Data Visualization Engineers focus on the design and development of reporting solutions that best convey the results to their clients. They help identify patterns, trends and changes in the data that may be otherwise hidden or not readily apparent by stand-alone numbers and text.
That’s why they walk the line between the technical and the creative. Technically, they must be able to understand what the data reveals in comparison to the client’s goals before they’re able to create a visual representation of it; and in order to translate the facts and figures into a valuable insight, a creative focus becomes crucial. For example, a simple graph may show peaks and valleys, but it may not highlight some of the less dramatic nuances. Those finer details may be essential to understanding how the highs and lows develop, and an important focus of the report.
Creatively, Data Visualization Engineers need to know how their clients will best respond to the visual analysis. They must be able to interpret and express what the data means, know what colors and shapes to use, and be able to compile the information in such a way that viewers instinctively can interpret what it all means when compiled.
Python can help Data Visualization Engineers program and transform data that can communicate the results of the query set.
SAS remains in use and continues to see strong support overall within the various data analysis fields.
SQL (structured query language) is the foundation of complex queries because most big data systems use it, along with additional proprietary extensions for more customized use. Even so, the standard SQL commands such as "Select," "Insert," "Update," "Delete," "Create" and "Drop" can still be used to accomplish most tasks – a universal language to master.
Big data calls for big scaling capabilities, and so Data Visualization Engineers should be familiar with NoSQL software such as MongoDB or HBase. These systems work quickly with large volumes of data and can scale accordingly for a more customized approach.
Big Data Computation Networks
Apache Hadoop, Hive and Pig are not essential, but can certainly help round out Data Visualization Engineers understanding of how to gather and select the right data for the query at hand.
The bigger the data, the slower the process, so speed is key.
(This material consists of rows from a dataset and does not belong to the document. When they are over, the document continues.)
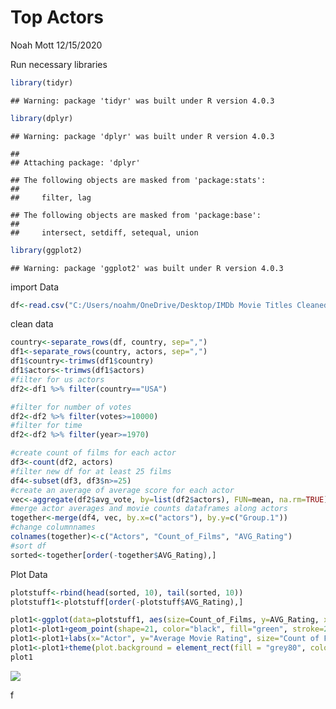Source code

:Top Actors
================
Noah Mott
12/15/2020

Run necessary libraries

``` r
library(tidyr)
```

    ## Warning: package 'tidyr' was built under R version 4.0.3

``` r
library(dplyr)
```

    ## Warning: package 'dplyr' was built under R version 4.0.3

    ## 
    ## Attaching package: 'dplyr'

    ## The following objects are masked from 'package:stats':
    ## 
    ##     filter, lag

    ## The following objects are masked from 'package:base':
    ## 
    ##     intersect, setdiff, setequal, union

``` r
library(ggplot2)
```

    ## Warning: package 'ggplot2' was built under R version 4.0.3

import Data

``` r
df<-read.csv("C:/Users/noahm/OneDrive/Desktop/IMDb Movie Titles Cleaned.csv")
```

clean data

``` r
country<-separate_rows(df, country, sep=",")
df1<-separate_rows(country, actors, sep=",")
df1$country<-trimws(df1$country)
df1$actors<-trimws(df1$actors)
#filter for us actors
df2<-df1 %>% filter(country=="USA")
```

``` r
#filter for number of votes
df2<-df2 %>% filter(votes>=10000)
#filter for time
df2<-df2 %>% filter(year>=1970)
```

``` r
#create count of films for each actor
df3<-count(df2, actors)
#filter new df for at least 25 films
df4<-subset(df3, df3$n>=25)
#create an average of average score for each actor
vec<-aggregate(df2$avg_vote, by=list(df2$actors), FUN=mean, na.rm=TRUE)
#merge actor averages and movie counts dataframes along actors
together<-merge(df4, vec, by.x=c("actors"), by.y=c("Group.1"))
#change columnnames
colnames(together)<-c("Actors", "Count_of_Films", "AVG_Rating")
#sort df
sorted<-together[order(-together$AVG_Rating),]
```

Plot Data

``` r
plotstuff<-rbind(head(sorted, 10), tail(sorted, 10))
plotstuff1<-plotstuff[order(-plotstuff$AVG_Rating),]
```

``` r
plot1<-ggplot(data=plotstuff1, aes(size=Count_of_Films, y=AVG_Rating, x=reorder(Actors,AVG_Rating)))+geom_hline(yintercept = mean(together$AVG_Rating), linetype="dashed", color="red", size=1)
plot1<-plot1+geom_point(shape=21, color="black", fill="green", stroke=2)+coord_flip()+annotate("text", x="Jean-Claude Van Damme", y=mean(together$AVG_Rating), label="Mean Actor Rating", size=4, angle=90, vjust=-0.6, hjust=-.1)
plot1<-plot1+labs(x="Actor", y="Average Movie Rating", size="Count of Films", title="Top & Bottom 10 US Actors by IMDb Average Film Rating Since 1970")
plot1<-plot1+theme(plot.background = element_rect(fill = "grey80", colour = "black"), panel.background=element_rect(fill="grey60"), legend.backgroun=element_rect(fill="grey80"), legend.key = element_rect(fill="grey80"))+theme(plot.title=element_text(hjust=.5))
plot1
```

![](harryplotter_files/figure-gfm/unnamed-chunk-7-1.png)<!-- -->

f
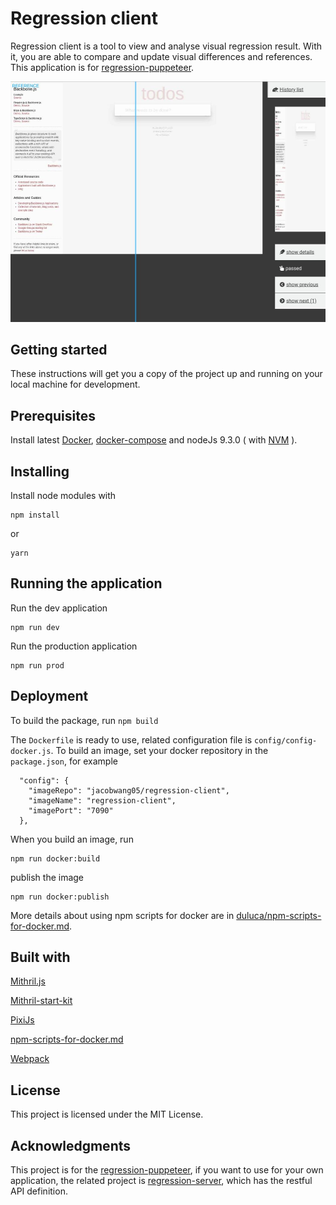 # Regression client
Regression client is a tool to view and analyse visual regression result. With it, you are able to compare and update visual differences and references. This application is for [regression-puppeteer](https://github.com/jaceyshome/regression-puppeteer).

![demo screenshot](docs/demo.jpeg)



## Getting started
These instructions will get you a copy of the project up and running on your local machine for development.



## Prerequisites
Install latest [Docker](https://docs.docker.com/install/), [docker-compose](https://docs.docker.com/compose/install/) and nodeJs 9.3.0 ( with [NVM](https://github.com/creationix/nvm) ).



## Installing
Install node modules with
```
npm install
```
or
```
yarn
```

## Running the application
Run the dev application
```
npm run dev
```
Run the production application
```
npm run prod
```

## Deployment
To build the package, run `npm build`

The `Dockerfile` is ready to use, related configuration file is `config/config-docker.js`. To build an image, set your docker repository in the `package.json`, for example
```
  "config": {
    "imageRepo": "jacobwang05/regression-client",
    "imageName": "regression-client",
    "imagePort": "7090"
  },
```
When you build an image, run
```
npm run docker:build
```
publish the image
```
npm run docker:publish
```

More details about using npm scripts for docker are in [duluca/npm-scripts-for-docker.md](https://gist.github.com/duluca/d13e501e870215586271b0f9ce1781ce/).



## Built with
[Mithril.js](https://mithril.js.org/)

[Mithril-start-kit](https://github.com/dhinesh03/mithril-starter-kit)

[PixiJs](http://pixijs.com)

[npm-scripts-for-docker.md](https://gist.github.com/duluca/d13e501e870215586271b0f9ce1781ce/)

[Webpack](https://webpack.js.org/)


## License
This project is licensed under the MIT License.



## Acknowledgments
This project is for the [regression-puppeteer](https://github.com/jaceyshome/regression-puppeteer), if you want to use for your own application, the related project is [regression-server](https://github.com/jaceyshome/regression-puppeteer), which has the restful API definition.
Apache Spark is also popular because it’s faster than Hadoop – a boon when running extremely complex algorithms. Familiarity with cloud-based tools can also be a great assistance. Amazon S3 is one of the more popular ones.
Data Visualization Tools
Descriptive Analytics requires Data Visualization Engineers to communicate their findings in an illustrative way; in order to do so, they need to be familiar with the wide assortment of tools that are at their disposal.
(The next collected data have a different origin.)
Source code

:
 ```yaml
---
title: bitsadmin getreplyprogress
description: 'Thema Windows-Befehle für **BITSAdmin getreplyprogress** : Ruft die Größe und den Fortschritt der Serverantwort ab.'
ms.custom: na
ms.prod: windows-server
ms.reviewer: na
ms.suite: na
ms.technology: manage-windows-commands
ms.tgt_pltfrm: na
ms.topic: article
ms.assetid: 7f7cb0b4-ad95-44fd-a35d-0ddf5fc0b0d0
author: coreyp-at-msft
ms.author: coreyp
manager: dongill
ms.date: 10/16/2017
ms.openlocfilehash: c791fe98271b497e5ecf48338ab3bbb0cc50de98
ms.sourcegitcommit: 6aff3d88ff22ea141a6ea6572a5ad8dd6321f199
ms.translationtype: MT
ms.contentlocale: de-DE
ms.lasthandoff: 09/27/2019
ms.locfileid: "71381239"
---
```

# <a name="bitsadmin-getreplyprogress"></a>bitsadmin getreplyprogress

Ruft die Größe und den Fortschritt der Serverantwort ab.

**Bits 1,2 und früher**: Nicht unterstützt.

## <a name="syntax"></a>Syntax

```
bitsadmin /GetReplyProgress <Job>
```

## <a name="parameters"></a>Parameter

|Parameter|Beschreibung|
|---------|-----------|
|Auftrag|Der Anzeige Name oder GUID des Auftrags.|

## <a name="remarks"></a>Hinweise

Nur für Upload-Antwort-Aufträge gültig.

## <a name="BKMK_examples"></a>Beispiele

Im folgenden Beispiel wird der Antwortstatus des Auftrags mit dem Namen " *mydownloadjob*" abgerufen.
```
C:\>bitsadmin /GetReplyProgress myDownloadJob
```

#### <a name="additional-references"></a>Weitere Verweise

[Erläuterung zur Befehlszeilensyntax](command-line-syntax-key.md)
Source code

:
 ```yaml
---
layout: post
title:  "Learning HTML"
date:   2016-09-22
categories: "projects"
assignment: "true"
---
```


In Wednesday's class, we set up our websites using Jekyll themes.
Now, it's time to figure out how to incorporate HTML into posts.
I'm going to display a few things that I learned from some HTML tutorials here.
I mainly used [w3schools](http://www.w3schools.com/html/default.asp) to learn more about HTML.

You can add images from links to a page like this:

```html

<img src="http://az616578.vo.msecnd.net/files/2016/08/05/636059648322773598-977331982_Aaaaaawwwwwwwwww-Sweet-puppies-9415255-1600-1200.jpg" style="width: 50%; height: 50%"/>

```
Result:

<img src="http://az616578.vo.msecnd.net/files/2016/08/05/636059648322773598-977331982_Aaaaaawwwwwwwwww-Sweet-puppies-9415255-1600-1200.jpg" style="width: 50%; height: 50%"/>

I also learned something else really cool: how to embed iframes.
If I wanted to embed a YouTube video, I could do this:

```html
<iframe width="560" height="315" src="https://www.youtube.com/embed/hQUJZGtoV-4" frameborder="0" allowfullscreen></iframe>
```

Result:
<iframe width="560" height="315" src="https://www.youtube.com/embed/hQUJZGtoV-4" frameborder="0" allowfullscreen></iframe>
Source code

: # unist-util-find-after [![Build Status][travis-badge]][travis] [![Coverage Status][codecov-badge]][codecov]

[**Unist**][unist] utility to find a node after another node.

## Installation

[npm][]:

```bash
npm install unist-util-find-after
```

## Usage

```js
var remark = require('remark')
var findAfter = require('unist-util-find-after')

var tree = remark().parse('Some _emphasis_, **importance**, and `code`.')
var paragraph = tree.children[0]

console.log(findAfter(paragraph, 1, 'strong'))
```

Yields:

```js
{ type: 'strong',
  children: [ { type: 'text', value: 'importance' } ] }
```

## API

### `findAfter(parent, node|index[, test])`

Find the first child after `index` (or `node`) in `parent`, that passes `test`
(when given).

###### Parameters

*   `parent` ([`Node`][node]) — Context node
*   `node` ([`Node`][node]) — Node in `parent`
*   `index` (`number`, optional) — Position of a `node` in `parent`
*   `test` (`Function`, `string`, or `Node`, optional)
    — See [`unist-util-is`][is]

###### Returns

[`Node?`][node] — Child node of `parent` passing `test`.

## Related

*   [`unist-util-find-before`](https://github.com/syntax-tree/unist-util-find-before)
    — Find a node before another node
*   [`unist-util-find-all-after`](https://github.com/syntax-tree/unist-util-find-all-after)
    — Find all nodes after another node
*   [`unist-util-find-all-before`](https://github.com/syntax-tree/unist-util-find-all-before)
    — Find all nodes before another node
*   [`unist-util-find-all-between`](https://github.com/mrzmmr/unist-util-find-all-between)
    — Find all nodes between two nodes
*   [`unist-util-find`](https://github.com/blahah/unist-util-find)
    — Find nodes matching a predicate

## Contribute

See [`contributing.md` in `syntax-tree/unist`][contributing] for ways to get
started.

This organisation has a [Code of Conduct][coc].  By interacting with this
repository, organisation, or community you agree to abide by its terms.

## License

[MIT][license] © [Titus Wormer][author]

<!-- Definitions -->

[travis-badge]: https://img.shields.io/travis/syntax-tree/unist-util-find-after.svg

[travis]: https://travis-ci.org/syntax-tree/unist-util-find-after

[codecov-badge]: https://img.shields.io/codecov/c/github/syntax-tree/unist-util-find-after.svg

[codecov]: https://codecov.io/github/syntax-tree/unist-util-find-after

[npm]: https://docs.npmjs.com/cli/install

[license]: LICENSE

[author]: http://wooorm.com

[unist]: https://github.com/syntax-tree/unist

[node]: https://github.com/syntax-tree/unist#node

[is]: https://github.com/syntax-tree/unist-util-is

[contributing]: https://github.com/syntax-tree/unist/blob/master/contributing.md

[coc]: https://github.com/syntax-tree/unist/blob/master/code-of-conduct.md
D3.js is at the top of the list for Data Visualization Engineers, because it allows them to showcase data findings from HTML, SVG, and CSS and it provides all of the selected browser functionality without having to adhere to its framework. D3’s data-driven approach combines with powerful visualization components, allowing Data Visualization Engineers to bind arbitrary data to a Document Object Model (DOM), and then apply the indicated data transformations to the document.
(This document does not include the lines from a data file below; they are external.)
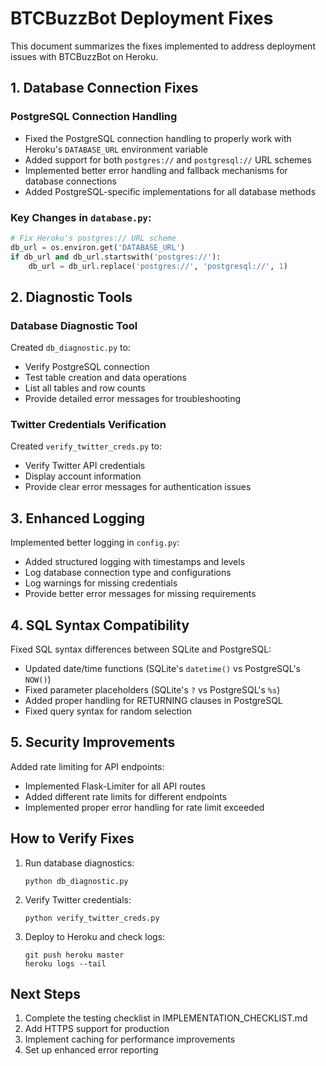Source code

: # BTCBuzzBot Deployment Fixes

This document summarizes the fixes implemented to address deployment issues with BTCBuzzBot on Heroku.

## 1. Database Connection Fixes

### PostgreSQL Connection Handling

- Fixed the PostgreSQL connection handling to properly work with Heroku's `DATABASE_URL` environment variable
- Added support for both `postgres://` and `postgresql://` URL schemes
- Implemented better error handling and fallback mechanisms for database connections
- Added PostgreSQL-specific implementations for all database methods

### Key Changes in `database.py`:

```python
# Fix Heroku's postgres:// URL scheme
db_url = os.environ.get('DATABASE_URL')
if db_url and db_url.startswith('postgres://'):
    db_url = db_url.replace('postgres://', 'postgresql://', 1)
```

## 2. Diagnostic Tools

### Database Diagnostic Tool

Created `db_diagnostic.py` to:
- Verify PostgreSQL connection
- Test table creation and data operations
- List all tables and row counts
- Provide detailed error messages for troubleshooting

### Twitter Credentials Verification

Created `verify_twitter_creds.py` to:
- Verify Twitter API credentials
- Display account information
- Provide clear error messages for authentication issues

## 3. Enhanced Logging

Implemented better logging in `config.py`:
- Added structured logging with timestamps and levels
- Log database connection type and configurations
- Log warnings for missing credentials
- Provide better error messages for missing requirements

## 4. SQL Syntax Compatibility

Fixed SQL syntax differences between SQLite and PostgreSQL:
- Updated date/time functions (SQLite's `datetime()` vs PostgreSQL's `NOW()`)
- Fixed parameter placeholders (SQLite's `?` vs PostgreSQL's `%s`)
- Added proper handling for RETURNING clauses in PostgreSQL
- Fixed query syntax for random selection

## 5. Security Improvements

Added rate limiting for API endpoints:
- Implemented Flask-Limiter for all API routes
- Added different rate limits for different endpoints
- Implemented proper error handling for rate limit exceeded

## How to Verify Fixes

1. Run database diagnostics:
   ```
   python db_diagnostic.py
   ```

2. Verify Twitter credentials:
   ```
   python verify_twitter_creds.py
   ```

3. Deploy to Heroku and check logs:
   ```
   git push heroku master
   heroku logs --tail
   ```

## Next Steps

1. Complete the testing checklist in IMPLEMENTATION_CHECKLIST.md
2. Add HTTPS support for production
3. Implement caching for performance improvements
4. Set up enhanced error reporting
Tableau is an essential software package that can present the data and showcase the derived insights. It provides a wide array of tools that allow Data Analysts to drill down further and see the results in a variety of visual formats.
ggplot2 allows Data Analysts to plot trends on a graph with unique color-coding to help distinguish between key points. The findings can then be processed directly as a PDF or object that can be easily disseminated to shareholders.
Illustrator shouldn’t be overlooked, either, as it can be a great assist for Data Visualization Engineers. It’s a vector-based, graphic software that is used to develop images. Its versatility is what makes it so valuable across many business applications.